What is required
Establish how many lines in the entries hold the string "Proceedings". The number by itself is the whole answer.

··········

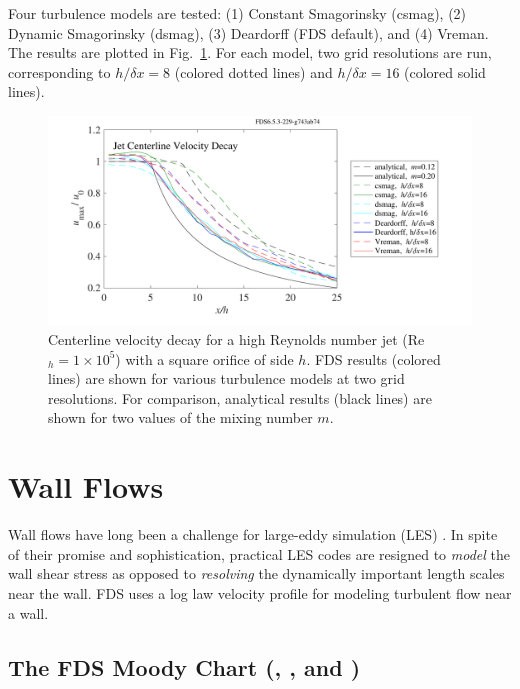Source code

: \documentclass[11pt]{book}
\begin{document}
Four turbulence models are tested: (1) Constant Smagorinsky (csmag), (2) Dynamic Smagorinsky (dsmag), (3) Deardorff (FDS default), and (4) Vreman.  The results are plotted in Fig.~\ref{fig_jet_decay}. For each model, two grid resolutions are run, corresponding to $h/\delta x = 8$ (colored dotted lines) and $h/\delta x=16$ (colored solid lines).
\begin{center}
\begin{figure}[h]
  \includegraphics[width=\textwidth]{SCRIPT_FIGURES/jet_decay}
  \caption[Jet centerline velocity decay]{Centerline velocity decay for a high Reynolds number jet (Re$_h = 1 \times 10^5$) with a square orifice of side $h$.  FDS results (colored lines) are shown for various turbulence models at two grid resolutions.  For comparison, analytical results (black lines) are shown for two values of the mixing number $m$.}
  \label{fig_jet_decay}
\end{figure}
\end{center}

\clearpage

\section{Wall Flows}
\label{fds_wall_flows1}

Wall flows have long been a challenge for large-eddy simulation (LES) \cite{Baggett:1997,Baggett:1998,Cabot:1995,Pope:2000,Sagaut:2001}.  In spite of their promise and sophistication, practical LES codes are resigned to \emph{model} the wall shear stress as opposed to \emph{resolving} the dynamically important length scales near the wall. FDS uses a log law velocity profile \cite{Pope:2000} for modeling turbulent flow near a wall.

\subsection{The FDS Moody Chart (\texorpdfstring{}{poiseuille}, \texorpdfstring{}{smoothwall}, and \texorpdfstring{}{z0})}
\label{fds_moody_chart}
\end{document}
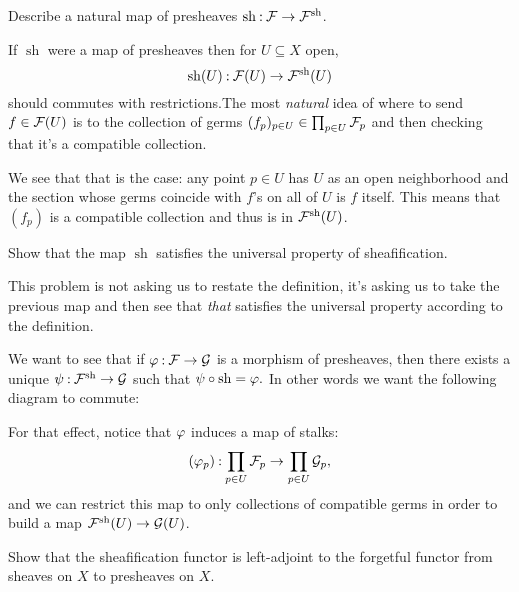 \documentclass[12pt]{memoir}
\DeclareMathOperator{\sh}{sh}
\begin{document}
\begin{Ej}[2.4.I. Vakil]
    Describe a natural map of presheaves $\text{sh}\mathbin{:}\mathcal{F}\to\mathcal{F}^{\text{sh}}$.
\end{Ej}

\begin{ptcbr}
    If $\sh$ were a map of presheaves then for $U\subseteq X$ open, 
    $$\sh(U)\:\cF(U)\to\cF^{\sh}(U)$$ 
    should commutes with restrictions.The most \emph{natural} idea of where to send $f\in\mathcal{F}(U)$ is to the collection of germs $(f_p)_{p\in U}\in \prod_{p\in U}\mathcal{F}_p$ and then checking that it's a compatible collection.\par 
    We see that that is the case: any point $p\in U$ has $U$ as an open neighborhood and the section whose germs coincide with $f$'s on all of $U$ is $f$ itself. This means that $(f_p)$ is a compatible collection and thus is in $\cF^{\sh}(U)$.\par
\end{ptcbr}

\begin{Ej}[2.4.J Vakil]
    Show that the map $\sh$ satisfies the universal property of sheafification.
\end{Ej}

\begin{ptcbr}
    This problem is not asking us to restate the definition, it's asking us to take the previous map and then see that \emph{that} satisfies the universal property according to the definition.\par 
    We want to see that if $\varphi\mathbin{:}\mathcal{F}\to\mathcal{G}$ is a morphism of presheaves, then there exists a unique $\psi\:\cF^{\sh}\to\cG$ such that $\psi\circ\sh=\vf.$
    In other words we want the following diagram to commute:
    \begin{center}
    \end{center}
    For that effect, notice that $\varphi$ induces a map of stalks:
    $$(\varphi_p)\mathbin{:}\prod_{p\in U}\mathcal{F}_p\to\prod_{p\in U}\mathcal{G}_p,$$
    and we can restrict this map to only collections of compatible germs in order to build a map $\cF^{\sh}(U)\to\cG(U)$. 
\end{ptcbr}
\begin{Ej}[2.4.K Vakil]
    Show that the sheafification functor is left-adjoint to the forgetful functor from sheaves on $X$ to presheaves on $X$.
\end{Ej}
\end{document}
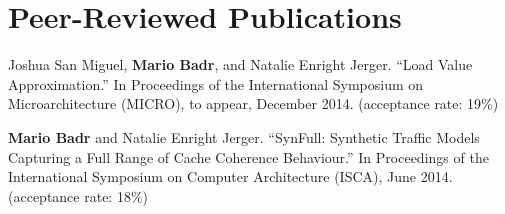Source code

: \section{\sc Peer-Reviewed Publications}

Joshua San Miguel, \textbf{Mario Badr}, and Natalie Enright Jerger. 
“Load Value Approximation.” 
In Proceedings of the International Symposium on Microarchitecture (MICRO), to appear, December 2014.
(acceptance rate: 19\%)

\textbf{Mario Badr} and Natalie Enright Jerger. 
“SynFull: Synthetic Traffic Models Capturing a Full Range of Cache Coherence Behaviour.” 
In Proceedings of the International Symposium on Computer Architecture (ISCA), June 2014.
(acceptance rate: 18\%)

··········

Solution
2